> [Your objective]:
Start at the line with "prescindere dalla dimensione" in the records below, stop at the line with "iniziale in cui", and return every line in that span exactly, the two end lines included.

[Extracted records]

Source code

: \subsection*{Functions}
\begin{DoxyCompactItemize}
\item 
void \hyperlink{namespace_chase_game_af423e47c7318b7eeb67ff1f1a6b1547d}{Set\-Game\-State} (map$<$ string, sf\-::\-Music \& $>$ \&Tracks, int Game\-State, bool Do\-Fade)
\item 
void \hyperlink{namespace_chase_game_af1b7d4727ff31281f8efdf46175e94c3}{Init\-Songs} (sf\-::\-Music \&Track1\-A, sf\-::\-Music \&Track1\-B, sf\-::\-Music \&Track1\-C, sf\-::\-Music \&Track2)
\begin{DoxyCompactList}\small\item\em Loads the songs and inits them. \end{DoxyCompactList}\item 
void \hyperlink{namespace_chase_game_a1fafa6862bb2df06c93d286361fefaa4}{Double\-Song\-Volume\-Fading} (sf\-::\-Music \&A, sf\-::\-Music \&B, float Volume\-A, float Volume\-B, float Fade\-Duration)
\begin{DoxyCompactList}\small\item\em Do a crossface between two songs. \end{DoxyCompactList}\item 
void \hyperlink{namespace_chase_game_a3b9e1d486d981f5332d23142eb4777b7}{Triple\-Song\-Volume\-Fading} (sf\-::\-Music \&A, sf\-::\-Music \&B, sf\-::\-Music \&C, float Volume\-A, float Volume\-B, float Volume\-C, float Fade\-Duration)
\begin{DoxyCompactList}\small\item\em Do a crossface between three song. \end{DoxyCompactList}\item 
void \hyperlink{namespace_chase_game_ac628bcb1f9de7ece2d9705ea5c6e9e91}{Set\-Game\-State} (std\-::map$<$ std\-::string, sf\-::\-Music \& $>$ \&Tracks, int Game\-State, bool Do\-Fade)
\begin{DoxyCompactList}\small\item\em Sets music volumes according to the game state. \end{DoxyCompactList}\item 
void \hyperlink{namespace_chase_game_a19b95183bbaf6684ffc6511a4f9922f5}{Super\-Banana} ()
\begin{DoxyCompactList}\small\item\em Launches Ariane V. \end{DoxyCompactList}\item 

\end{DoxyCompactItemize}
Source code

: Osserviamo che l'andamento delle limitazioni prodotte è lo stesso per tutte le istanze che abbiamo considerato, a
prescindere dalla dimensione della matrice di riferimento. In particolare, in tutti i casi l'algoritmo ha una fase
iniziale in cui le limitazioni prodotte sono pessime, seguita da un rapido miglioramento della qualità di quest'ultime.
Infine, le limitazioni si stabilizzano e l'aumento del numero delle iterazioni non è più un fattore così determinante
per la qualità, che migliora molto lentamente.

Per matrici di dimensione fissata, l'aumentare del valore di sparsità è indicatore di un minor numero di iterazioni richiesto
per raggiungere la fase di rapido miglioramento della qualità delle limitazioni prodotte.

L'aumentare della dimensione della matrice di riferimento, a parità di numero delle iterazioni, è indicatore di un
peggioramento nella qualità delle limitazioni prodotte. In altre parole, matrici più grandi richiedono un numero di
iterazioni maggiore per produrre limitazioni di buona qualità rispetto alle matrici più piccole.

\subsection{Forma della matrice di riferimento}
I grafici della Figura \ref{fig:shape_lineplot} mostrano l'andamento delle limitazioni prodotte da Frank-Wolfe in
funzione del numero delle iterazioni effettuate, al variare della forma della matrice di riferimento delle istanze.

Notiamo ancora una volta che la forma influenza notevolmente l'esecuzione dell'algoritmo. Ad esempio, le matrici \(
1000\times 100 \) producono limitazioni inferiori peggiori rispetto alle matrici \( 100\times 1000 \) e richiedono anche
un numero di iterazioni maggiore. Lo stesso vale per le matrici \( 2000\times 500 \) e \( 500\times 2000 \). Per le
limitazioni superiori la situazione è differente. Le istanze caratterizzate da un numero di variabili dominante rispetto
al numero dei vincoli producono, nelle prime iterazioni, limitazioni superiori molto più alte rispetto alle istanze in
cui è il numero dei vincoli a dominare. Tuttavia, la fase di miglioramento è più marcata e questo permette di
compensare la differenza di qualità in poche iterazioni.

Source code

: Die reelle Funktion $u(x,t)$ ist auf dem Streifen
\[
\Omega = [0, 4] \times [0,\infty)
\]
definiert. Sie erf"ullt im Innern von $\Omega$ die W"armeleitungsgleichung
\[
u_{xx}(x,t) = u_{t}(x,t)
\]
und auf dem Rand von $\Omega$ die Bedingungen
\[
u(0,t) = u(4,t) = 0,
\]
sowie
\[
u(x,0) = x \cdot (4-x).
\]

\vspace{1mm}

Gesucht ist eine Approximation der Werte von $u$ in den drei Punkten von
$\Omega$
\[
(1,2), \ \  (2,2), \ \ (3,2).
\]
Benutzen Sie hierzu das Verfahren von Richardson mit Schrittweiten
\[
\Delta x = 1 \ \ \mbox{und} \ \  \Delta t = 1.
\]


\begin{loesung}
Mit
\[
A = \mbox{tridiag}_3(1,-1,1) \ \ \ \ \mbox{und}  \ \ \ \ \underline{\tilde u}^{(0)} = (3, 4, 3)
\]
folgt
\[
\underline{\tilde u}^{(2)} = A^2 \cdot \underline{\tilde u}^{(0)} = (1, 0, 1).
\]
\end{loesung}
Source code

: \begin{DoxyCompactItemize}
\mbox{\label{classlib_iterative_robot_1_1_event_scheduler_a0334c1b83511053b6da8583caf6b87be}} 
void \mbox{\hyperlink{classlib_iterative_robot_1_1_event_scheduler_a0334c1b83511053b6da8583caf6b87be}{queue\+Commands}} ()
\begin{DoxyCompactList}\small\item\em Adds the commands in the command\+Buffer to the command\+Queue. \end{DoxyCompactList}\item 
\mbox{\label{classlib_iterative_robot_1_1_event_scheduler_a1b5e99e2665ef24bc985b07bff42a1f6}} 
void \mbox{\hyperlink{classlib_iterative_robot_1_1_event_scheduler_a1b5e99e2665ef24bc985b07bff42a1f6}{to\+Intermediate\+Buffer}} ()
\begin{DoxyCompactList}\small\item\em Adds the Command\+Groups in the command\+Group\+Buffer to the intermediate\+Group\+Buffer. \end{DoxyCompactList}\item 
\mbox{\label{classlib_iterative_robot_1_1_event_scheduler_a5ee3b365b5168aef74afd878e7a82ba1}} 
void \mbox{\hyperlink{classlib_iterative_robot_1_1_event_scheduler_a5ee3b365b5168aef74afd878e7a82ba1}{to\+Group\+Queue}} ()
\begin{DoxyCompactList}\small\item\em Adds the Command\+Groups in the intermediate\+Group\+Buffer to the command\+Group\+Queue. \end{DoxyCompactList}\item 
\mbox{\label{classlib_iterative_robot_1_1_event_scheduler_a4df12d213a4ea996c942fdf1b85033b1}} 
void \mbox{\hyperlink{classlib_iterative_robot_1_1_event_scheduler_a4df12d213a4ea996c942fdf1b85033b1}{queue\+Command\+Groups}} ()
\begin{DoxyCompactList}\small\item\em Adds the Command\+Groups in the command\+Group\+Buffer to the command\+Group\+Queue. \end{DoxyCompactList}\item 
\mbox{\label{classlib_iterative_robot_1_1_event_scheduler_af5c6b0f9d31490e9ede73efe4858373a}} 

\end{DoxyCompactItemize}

> [Answer section]:
prescindere dalla dimensione della matrice di riferimento. In particolare, in tutti i casi l'algoritmo ha una fase
iniziale in cui le limitazioni prodotte sono pessime, seguita da un rapido miglioramento della qualità di quest'ultime.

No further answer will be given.